Full moon and northern lights

It's cold up here in Alaska: Brrrr!

So cold that Friday I wimped out on my longish run. I bundled up in layers, two hats, two pairs of gloves, etc., walked out the door and was immediately hit with a wind so sharp and brutal that I turned around before I made it to the end of the driveway.

I've NEVER done that before. I've braved temps of -15. Maybe I'm getting old or maybe I'm getting wimpy.

Which meant because I had to get in my semi-long run, I hit the treadmill later that evening for 15 sweaty miles. I sweat at the gym like I never do outdoors, sweat until my shirt is soaked and my hair is dripping and my socks are so damp I can wring them out afterward. I suppose most people sweat like that in the summer, but since we don't have hot summers I miss out on that pleasure.

But last night, oh, last night I redeemed myself and took a long and beautiful moonlight walk with MM and the dog. We walked about six miles, and it was -3 when we headed out just after 11 p.m. The moon was so bright we could see our shadows, and it cast a bluish tint over the snow. We walked until we reached the Coastal Trail, blocks of frozen ice along the shore, swaying white and ghostly.

No one else was around. We had the trail to ourselves. What was so perfect was that we could see the shadows of the tree across the trail so that it was like walking over a tapestry of branches weaving and criss-crossing at our feet.

On the way back we saw the northern lights, faint in the sky and then billowing out greenish gold. I could almost feel them humming, feel the energy. We stopped and watched, and even though we were cold, the wind piercing its way through our layers, we couldn't move. We stood there in awe, watching the sky.

I didn't have my camera but this is how it looked. Source: Alaska Dispatch.

It was cold; it took me hours to fully warm up once we got back home. But it was So. Worth. It. That's the thing about Alaska. Sometimes you have to suffer a little bit to fully immerse in the beauty. Last night was one of those times. 
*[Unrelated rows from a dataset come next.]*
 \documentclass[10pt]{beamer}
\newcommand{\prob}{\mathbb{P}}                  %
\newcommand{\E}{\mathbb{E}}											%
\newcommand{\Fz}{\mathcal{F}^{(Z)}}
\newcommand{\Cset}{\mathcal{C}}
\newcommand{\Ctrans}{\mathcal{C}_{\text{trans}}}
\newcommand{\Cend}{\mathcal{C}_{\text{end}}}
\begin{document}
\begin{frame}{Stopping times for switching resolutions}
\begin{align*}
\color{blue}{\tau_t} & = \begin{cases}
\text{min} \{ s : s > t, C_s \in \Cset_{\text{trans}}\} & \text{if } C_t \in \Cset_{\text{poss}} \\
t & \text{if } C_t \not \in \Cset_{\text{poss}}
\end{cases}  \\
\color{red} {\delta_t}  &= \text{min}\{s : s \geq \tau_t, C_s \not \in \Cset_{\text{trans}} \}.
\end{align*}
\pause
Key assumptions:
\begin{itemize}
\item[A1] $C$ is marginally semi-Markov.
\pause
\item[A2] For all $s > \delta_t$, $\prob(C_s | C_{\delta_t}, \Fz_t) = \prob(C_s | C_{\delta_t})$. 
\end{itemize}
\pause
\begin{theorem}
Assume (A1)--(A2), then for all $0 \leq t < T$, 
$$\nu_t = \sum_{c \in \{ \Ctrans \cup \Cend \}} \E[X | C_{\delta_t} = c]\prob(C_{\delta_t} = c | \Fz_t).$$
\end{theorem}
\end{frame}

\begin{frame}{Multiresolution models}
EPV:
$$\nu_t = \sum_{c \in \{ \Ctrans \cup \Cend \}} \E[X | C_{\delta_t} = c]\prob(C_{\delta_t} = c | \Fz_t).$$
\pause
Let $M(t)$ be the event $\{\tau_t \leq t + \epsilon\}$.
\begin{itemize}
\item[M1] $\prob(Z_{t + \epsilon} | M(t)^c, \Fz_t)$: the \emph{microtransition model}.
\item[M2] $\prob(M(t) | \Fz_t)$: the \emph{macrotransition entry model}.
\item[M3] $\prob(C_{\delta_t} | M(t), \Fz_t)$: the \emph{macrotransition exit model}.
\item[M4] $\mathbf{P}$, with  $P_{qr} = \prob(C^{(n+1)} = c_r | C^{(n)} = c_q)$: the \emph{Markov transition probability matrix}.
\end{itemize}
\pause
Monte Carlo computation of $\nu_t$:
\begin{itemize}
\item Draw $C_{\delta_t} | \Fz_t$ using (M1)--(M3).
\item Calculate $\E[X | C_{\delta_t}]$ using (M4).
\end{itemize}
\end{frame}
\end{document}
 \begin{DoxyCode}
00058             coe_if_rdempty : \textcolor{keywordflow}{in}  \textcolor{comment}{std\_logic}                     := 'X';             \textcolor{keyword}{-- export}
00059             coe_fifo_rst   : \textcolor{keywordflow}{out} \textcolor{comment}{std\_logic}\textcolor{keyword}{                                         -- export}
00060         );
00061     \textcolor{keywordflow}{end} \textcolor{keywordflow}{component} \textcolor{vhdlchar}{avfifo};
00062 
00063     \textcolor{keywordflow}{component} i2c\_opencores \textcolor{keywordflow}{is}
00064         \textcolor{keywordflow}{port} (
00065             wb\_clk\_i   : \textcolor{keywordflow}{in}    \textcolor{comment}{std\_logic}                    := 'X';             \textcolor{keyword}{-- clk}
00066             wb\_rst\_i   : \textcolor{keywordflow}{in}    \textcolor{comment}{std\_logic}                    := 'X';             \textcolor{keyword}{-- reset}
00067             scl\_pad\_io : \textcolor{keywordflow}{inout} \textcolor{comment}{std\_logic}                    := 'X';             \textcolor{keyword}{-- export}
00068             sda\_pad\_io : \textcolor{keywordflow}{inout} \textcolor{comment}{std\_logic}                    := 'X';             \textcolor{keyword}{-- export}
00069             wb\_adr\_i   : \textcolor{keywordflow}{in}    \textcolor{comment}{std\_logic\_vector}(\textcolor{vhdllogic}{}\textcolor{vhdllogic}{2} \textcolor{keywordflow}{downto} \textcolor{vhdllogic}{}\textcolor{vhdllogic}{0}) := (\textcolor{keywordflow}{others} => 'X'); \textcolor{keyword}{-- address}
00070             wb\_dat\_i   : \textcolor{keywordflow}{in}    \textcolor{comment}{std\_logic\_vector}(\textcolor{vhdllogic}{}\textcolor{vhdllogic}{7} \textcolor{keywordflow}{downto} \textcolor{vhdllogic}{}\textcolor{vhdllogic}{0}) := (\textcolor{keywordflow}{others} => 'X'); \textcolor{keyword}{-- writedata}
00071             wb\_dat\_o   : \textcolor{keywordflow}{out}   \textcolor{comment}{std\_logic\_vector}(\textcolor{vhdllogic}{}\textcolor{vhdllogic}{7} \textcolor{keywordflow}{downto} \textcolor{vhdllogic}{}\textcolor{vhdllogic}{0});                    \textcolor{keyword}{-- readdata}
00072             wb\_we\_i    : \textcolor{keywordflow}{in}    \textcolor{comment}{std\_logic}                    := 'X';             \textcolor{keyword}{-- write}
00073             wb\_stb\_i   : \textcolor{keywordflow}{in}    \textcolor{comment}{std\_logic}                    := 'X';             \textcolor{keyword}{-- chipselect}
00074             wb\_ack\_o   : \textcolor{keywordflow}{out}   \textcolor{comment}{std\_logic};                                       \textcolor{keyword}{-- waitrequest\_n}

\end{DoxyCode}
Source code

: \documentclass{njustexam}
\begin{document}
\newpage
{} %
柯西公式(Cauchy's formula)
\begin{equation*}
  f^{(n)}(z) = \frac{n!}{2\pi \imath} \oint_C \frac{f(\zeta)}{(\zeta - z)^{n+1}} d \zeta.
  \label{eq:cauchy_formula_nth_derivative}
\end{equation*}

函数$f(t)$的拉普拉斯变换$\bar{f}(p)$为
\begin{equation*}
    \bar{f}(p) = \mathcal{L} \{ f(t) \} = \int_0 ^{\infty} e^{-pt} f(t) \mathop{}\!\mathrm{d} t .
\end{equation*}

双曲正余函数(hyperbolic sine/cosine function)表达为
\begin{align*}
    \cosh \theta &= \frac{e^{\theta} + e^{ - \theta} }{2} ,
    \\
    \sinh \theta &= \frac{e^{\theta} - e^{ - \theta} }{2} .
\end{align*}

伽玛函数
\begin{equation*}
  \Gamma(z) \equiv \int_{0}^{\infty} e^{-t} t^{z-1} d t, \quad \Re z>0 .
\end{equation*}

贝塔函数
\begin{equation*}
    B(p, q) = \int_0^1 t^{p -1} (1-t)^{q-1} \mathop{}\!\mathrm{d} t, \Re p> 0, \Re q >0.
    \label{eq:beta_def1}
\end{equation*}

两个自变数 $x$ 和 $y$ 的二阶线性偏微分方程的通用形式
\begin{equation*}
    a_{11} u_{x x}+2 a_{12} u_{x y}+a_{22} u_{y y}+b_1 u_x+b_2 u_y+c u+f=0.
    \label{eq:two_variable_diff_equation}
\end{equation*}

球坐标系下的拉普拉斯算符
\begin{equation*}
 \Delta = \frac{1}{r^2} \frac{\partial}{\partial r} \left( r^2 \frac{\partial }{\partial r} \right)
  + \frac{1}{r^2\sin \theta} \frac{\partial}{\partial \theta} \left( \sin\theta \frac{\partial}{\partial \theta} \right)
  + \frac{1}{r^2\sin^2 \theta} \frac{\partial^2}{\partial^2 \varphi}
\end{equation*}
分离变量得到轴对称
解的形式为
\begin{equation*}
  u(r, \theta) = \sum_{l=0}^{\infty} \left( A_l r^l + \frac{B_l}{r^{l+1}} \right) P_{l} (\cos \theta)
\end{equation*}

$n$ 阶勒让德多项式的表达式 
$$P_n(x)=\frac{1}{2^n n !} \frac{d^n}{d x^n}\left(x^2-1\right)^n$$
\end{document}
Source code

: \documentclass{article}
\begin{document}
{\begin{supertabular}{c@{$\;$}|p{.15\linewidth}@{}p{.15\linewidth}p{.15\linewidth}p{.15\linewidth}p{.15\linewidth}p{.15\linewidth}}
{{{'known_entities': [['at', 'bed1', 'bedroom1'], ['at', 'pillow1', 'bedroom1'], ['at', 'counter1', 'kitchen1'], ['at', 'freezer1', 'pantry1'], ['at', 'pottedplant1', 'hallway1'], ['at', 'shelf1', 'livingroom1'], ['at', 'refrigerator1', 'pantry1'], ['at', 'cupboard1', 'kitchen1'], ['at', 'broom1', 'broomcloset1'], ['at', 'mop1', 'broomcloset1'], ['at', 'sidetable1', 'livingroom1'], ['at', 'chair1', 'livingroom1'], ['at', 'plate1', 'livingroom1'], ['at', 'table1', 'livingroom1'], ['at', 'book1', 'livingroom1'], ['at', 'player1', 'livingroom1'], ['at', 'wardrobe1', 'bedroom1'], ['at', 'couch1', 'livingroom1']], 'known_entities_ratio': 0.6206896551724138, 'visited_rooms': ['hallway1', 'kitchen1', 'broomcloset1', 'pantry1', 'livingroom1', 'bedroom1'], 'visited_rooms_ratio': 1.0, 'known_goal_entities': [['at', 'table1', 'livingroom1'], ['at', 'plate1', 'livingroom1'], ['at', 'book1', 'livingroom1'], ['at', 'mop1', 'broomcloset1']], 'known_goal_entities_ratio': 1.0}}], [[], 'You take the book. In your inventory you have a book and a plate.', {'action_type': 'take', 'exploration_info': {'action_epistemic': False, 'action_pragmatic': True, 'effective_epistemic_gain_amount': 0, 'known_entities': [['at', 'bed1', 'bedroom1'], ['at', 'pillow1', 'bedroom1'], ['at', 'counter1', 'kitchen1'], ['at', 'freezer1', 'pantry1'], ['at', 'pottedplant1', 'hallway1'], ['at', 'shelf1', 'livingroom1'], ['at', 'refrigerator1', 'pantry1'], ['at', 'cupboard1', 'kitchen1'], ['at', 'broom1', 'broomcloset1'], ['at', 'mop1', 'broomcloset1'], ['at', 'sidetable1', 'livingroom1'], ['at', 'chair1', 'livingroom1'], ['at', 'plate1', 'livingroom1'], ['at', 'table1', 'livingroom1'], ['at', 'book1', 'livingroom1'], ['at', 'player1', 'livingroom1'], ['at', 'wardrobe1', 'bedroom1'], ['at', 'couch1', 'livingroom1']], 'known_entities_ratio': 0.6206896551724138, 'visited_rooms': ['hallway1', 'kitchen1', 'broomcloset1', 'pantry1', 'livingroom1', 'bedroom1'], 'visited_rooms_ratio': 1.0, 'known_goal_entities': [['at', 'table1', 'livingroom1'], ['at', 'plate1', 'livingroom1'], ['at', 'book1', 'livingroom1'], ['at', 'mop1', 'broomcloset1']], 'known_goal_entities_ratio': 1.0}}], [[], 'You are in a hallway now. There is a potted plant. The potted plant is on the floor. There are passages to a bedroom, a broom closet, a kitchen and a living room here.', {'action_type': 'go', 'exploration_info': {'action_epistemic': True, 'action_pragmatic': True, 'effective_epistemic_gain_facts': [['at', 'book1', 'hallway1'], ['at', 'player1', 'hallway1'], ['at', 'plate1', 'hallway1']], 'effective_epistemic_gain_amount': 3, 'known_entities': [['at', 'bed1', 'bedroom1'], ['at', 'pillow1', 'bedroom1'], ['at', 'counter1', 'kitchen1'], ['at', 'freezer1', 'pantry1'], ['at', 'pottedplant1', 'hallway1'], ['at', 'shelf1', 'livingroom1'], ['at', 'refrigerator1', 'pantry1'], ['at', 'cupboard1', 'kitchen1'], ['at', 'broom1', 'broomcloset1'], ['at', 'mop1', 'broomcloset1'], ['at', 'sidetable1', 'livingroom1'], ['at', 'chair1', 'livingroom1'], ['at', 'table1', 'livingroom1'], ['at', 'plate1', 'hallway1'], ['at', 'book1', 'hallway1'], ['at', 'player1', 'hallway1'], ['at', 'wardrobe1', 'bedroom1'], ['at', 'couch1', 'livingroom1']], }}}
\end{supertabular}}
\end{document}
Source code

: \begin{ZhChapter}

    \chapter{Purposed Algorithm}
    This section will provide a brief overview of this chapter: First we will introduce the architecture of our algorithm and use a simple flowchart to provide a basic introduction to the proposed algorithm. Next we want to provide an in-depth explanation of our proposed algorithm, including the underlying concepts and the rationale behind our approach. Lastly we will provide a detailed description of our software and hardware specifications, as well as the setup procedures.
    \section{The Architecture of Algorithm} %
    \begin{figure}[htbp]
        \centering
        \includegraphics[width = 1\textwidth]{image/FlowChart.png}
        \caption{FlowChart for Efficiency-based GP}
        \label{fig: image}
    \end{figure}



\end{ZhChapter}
  1. I hope someone leaves the aurora turned on until I get there!

    1. Remember that old Motel 6 commercial where Tom Bodett (former Alaskan) says, "We'll keep the light on?" Well, I'll see if the sky will promise the same. Seriously, if you're up here in February, you're almost guaranteed to see the northern lights.

  2. Sounds incredibly wonderful. Well worth it.

  3. The sights must be so amazing up there. Just the pictures you post are breath-taking. I'm in Florida, and the summer heat is not fun! You're not missing much.